(Stored entries)
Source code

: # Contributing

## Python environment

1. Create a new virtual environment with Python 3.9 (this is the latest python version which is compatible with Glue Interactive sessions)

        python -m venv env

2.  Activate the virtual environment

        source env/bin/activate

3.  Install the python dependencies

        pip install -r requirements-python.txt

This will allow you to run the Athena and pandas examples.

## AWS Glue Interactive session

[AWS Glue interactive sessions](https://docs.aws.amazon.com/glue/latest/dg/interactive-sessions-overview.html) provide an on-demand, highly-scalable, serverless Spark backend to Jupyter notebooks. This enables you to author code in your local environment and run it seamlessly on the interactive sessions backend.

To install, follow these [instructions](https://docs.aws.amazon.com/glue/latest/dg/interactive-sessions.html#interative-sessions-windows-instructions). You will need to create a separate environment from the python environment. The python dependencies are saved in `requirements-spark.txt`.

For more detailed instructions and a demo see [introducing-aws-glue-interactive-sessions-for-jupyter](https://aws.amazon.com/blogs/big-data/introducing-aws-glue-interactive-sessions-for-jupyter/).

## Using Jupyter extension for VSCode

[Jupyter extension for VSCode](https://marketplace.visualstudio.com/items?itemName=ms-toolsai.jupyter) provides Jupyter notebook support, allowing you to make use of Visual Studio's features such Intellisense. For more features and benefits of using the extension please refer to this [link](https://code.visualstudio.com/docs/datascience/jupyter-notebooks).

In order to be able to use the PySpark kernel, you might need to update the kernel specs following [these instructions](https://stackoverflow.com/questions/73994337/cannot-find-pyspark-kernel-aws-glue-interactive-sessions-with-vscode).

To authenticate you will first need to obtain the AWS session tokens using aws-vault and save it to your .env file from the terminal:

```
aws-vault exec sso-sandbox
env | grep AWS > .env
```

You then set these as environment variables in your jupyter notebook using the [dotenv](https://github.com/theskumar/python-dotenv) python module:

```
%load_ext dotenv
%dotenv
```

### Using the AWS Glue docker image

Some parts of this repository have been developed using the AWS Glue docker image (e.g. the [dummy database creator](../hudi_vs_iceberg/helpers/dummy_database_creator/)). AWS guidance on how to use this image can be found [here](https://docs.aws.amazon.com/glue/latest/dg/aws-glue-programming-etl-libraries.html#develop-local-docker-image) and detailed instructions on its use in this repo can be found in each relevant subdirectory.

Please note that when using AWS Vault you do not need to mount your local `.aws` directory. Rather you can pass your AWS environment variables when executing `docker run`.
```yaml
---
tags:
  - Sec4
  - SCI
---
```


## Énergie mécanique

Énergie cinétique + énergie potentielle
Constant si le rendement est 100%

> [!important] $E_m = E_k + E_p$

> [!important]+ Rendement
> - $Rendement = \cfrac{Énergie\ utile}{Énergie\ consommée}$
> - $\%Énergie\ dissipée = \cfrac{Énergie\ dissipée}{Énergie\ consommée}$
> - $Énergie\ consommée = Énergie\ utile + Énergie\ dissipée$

● Your instructions
Retype the records in full. Keep every line identical to the original.

● Exercise response
Source code

: # Contributing

## Python environment

1. Create a new virtual environment with Python 3.9 (this is the latest python version which is compatible with Glue Interactive sessions)

        python -m venv env

2.  Activate the virtual environment

        source env/bin/activate

3.  Install the python dependencies

        pip install -r requirements-python.txt

This will allow you to run the Athena and pandas examples.

## AWS Glue Interactive session

[AWS Glue interactive sessions](https://docs.aws.amazon.com/glue/latest/dg/interactive-sessions-overview.html) provide an on-demand, highly-scalable, serverless Spark backend to Jupyter notebooks. This enables you to author code in your local environment and run it seamlessly on the interactive sessions backend.

To install, follow these [instructions](https://docs.aws.amazon.com/glue/latest/dg/interactive-sessions.html#interative-sessions-windows-instructions). You will need to create a separate environment from the python environment. The python dependencies are saved in `requirements-spark.txt`.

For more detailed instructions and a demo see [introducing-aws-glue-interactive-sessions-for-jupyter](https://aws.amazon.com/blogs/big-data/introducing-aws-glue-interactive-sessions-for-jupyter/).

## Using Jupyter extension for VSCode

[Jupyter extension for VSCode](https://marketplace.visualstudio.com/items?itemName=ms-toolsai.jupyter) provides Jupyter notebook support, allowing you to make use of Visual Studio's features such Intellisense. For more features and benefits of using the extension please refer to this [link](https://code.visualstudio.com/docs/datascience/jupyter-notebooks).

In order to be able to use the PySpark kernel, you might need to update the kernel specs following [these instructions](https://stackoverflow.com/questions/73994337/cannot-find-pyspark-kernel-aws-glue-interactive-sessions-with-vscode).

To authenticate you will first need to obtain the AWS session tokens using aws-vault and save it to your .env file from the terminal:

```
aws-vault exec sso-sandbox
env | grep AWS > .env
```

You then set these as environment variables in your jupyter notebook using the [dotenv](https://github.com/theskumar/python-dotenv) python module:

```
%load_ext dotenv
%dotenv
```

### Using the AWS Glue docker image

Some parts of this repository have been developed using the AWS Glue docker image (e.g. the [dummy database creator](../hudi_vs_iceberg/helpers/dummy_database_creator/)). AWS guidance on how to use this image can be found [here](https://docs.aws.amazon.com/glue/latest/dg/aws-glue-programming-etl-libraries.html#develop-local-docker-image) and detailed instructions on its use in this repo can be found in each relevant subdirectory.

Please note that when using AWS Vault you do not need to mount your local `.aws` directory. Rather you can pass your AWS environment variables when executing `docker run`.
```yaml
---
tags:
  - Sec4
  - SCI
---
```


## Énergie mécanique

Énergie cinétique + énergie potentielle
Constant si le rendement est 100%

> [!important] $E_m = E_k + E_p$

> [!important]+ Rendement
> - $Rendement = \cfrac{Énergie\ utile}{Énergie\ consommée}$
> - $\%Énergie\ dissipée = \cfrac{Énergie\ dissipée}{Énergie\ consommée}$
> - $Énergie\ consommée = Énergie\ utile + Énergie\ dissipée$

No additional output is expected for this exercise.